In the center of the room, Pak Sheung Chuen offers another experience, one that is repeated for one minute every twelve hours. About the Same Level of Time #2 (2020) presents five wall clocks tilted six degrees to the right. For a minute at 2:43, the hands of the clock line up, briefly creating a unified image, a common horizon between our sight and that of time passing. Certainty lasts less than 60 seconds.
Reality bursts into the galleries with the work of Tirdad Hashemi, who – as they often do – extirpates us from our poetic reverie with their drawings. In one, a curled up character stares to an obviously alienating object: a French grammar book, one that needs to be studied, digested, internalised in order to please the capricious bureaucracy machine of migratory control.To wait is to anguish.
At the other side of the wall, Jirí Kovanda is Waiting for someone to call him. On November 18, 1976, Kovanda froze time. 46 years after his ephemeral action, invisible if it were not for the single photo that documents it, Jirí is still looking at the distance, sitting behind a desk in front of a phone, waiting in black and white.
On the floor, two monitors face each other, presenting as documentation two videos that are part of Roman Ondak’s large scale installation Before Waiting Becomes Part of Your Life (2010). In these, we see Maya, Ondak’s wife, teaching their children Adam and Martin to wait. In the various situations we see in the two videos (for instance, queuing outside an empty phone booth) the reasons for waiting become meaningless, even non-existent. Instead, it is transmission that is essential. Patience is the goal. Their youngest rebels against this early formatting, resisting quizzically, comically. Breath deeply and recognise that waiting is ahead, parents seem to warn sweetly.

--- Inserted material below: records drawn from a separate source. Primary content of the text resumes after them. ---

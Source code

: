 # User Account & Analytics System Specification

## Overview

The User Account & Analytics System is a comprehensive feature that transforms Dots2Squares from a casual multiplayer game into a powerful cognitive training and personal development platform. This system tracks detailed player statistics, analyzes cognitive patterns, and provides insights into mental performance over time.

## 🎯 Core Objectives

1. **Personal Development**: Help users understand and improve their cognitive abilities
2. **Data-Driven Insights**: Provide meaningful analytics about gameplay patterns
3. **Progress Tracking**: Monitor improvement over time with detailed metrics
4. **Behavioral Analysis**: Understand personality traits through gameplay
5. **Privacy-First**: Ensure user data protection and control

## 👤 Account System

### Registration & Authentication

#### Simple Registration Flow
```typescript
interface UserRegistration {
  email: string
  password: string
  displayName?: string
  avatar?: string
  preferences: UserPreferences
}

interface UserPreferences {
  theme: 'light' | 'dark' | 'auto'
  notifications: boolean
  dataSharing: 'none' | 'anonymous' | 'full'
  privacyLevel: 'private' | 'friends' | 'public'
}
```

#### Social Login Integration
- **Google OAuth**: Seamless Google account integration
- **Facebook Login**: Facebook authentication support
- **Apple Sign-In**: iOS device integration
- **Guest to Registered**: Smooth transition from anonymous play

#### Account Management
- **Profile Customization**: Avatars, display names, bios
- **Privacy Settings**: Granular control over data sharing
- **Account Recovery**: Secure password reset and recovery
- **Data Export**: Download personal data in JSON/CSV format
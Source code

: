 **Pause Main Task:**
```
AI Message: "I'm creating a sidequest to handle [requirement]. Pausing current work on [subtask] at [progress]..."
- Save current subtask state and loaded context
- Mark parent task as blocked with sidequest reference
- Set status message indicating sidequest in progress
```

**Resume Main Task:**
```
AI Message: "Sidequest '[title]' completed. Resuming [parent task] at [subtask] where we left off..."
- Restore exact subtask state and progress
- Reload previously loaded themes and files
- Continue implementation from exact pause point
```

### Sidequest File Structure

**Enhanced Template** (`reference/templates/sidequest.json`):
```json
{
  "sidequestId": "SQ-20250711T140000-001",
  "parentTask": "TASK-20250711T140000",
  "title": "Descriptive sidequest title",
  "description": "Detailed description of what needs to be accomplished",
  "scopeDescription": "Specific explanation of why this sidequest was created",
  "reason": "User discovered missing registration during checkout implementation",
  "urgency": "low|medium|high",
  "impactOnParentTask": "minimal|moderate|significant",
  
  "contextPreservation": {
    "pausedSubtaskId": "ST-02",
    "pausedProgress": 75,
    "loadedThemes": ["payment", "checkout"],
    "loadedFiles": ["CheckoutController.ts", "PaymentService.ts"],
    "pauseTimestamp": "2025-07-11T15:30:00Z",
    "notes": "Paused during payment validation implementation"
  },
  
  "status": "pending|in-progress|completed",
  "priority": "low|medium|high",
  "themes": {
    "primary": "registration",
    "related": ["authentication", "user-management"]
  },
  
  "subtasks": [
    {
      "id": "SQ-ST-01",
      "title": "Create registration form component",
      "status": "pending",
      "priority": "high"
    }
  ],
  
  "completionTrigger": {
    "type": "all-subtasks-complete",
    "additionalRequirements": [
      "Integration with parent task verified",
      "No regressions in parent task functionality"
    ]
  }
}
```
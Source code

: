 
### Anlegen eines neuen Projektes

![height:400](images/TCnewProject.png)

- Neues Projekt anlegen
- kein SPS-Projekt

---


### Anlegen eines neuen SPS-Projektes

On top of a carpet laid to welcome visitors, Paul Heintz’ Digicodes (2018) is playing on a turntable. A work created during moments of deep boredom when the artist had to take a job as a delivery man to pay the bills, Digicodes turns into music the codes used by Heintz to enter the halls of buildings around Paris.Time in between needs (to survive) and desires (to survive as an artist) is occupied by Heintz, who merges the physical spaces of waiting (the Parisian halls) with his own transformational journey.
Another artistic journey culminates for an instant in Július Koller’s works. In 1969, Koller equates his name to that of a question mark (OTAZNIK (Question Mark), 1969).To become, is to become a question.And so we are taken back to square one.
As if nearing the end of the show, David Horvitz is waiting to be rescued. In How to make yourself visible for a rescue boat when you are stranded in the dark at the bottom of a cliff on a rocky coast in Hong Kong (2012), Horvitz makes himself visible for a rescue boat when he finds himself stranded in the dark at the bottom of a cliff on a rocky coast in Hong Kong. The slides show the edge of the cliff, his back and waving arms illuminated from behind with a hard flash, his body drowned in the surrounding darkness.The slides go round and round in and endless loop, extending the waiting that is only fulfilled in this page:
The artist being rescued.
(David Horvitz, How to make yourself visible for a rescue boat when you are stranded
in the dark at the bottom of a cliff on a rocky coast in Hong Kong (2012), detail)
Occupying a corner of the gallery, as if bookending the exhibition, is a large diptych painting by Apostolos Georgiou representing one of his puzzling, ever-untitled scenes. A naked woman seems to do the dishes while two men talk, one naked, the other in a formal suit.Vulnerability meets officialness in an image that lets waiting and the notion of fulfillment float freely in an unpinned state between fact and fiction, symbolism and literality, poetry and reality.